In her new series of nine textile works, partly wall-mounted and free-floating in space, Mukwazhi turns her attention to the underlying structures of such systemic violence. Referencing a variety of sources, the artist exposes and deconstructs the narratives that present women as the Other in Zimbabwean society.
Although concerned with broader structural questions the artist explores these in specific social environments. The titular work refers to the hierarchies of chiefdom that are typical of rural Africa. In a collage of loosely cut cloth and rawly applied paint Mukwazhi refers to the act of challenging such an imbalance of power by a woman stripping in resistance, something that is believed to cast a bad omen on the agitator. Instead of being sexualized, the female body becomes a site of protest giving the woman an almost otherworldly strength.
Several of the works challenges the relationship between private and public and thus the question of visibility - strongly regulated in Zimbabwean society - is reversed. Using a tactile language of lustrous fabrics that are coded as feminine and intimate, private situations may be associated that aren’t supposed to be seen by the public eye. By selecting such fabrics Mukwazhi turns a social rule of conduct upside down, at once reclaiming the autonomous female body. Consequently there is an act of care implied in these works, represented by the hands of women teaching Chinamwali, sex education that hails from Malawian culture, believed to empower women as it helps them understand their bodies and enjoy sex.
By questioning certain standards of behavior the artist also challenges cultural taboos, a concept that still plays an important role in African societies, far more than in those of the western hemisphere, which are more structured by the concept of normalizing behavior.
In the two works, Mukadzi, muka uti dzi! (Woman, thou art loosed!) I and II, the artist refers to such a transgression, the act of slaughtering a beast as an act traditionally reserved for men here being performed by a woman. Depicted in layers of loosely sewn fabrics, combined with an expressive brushstroke, the scene is portrayed as so unlikely that people are looking up to this very act. However, using her characteristic animal prints on iridescent dyed fabrics for both perpetrator and victim, both are reflected as part of the very same system of socio-political structures.

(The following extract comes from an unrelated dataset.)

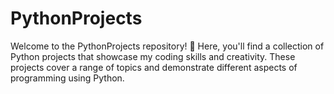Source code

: # PythonProjects
Welcome to the PythonProjects repository! 🐍 Here, you'll find a collection of Python projects that showcase my coding skills and creativity. These projects cover a range of topics and demonstrate different aspects of programming using Python.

Yet there is still another layer in these semi-abstract scenes. The woman slaughtering a beast is mounted on a disembodied leg, spread in a supposedly offensive manner with its counterpart. At the same time this very posture symbolizes taking a firm stand and thus giving the exhibition title a visual anchor. Translated as standing on a ground till it cracks, with this Shona saying the artist not only marks her own relentless stand, but is calling for possibilities of empowerment and care for all those whose precarious conditions she is concerned with.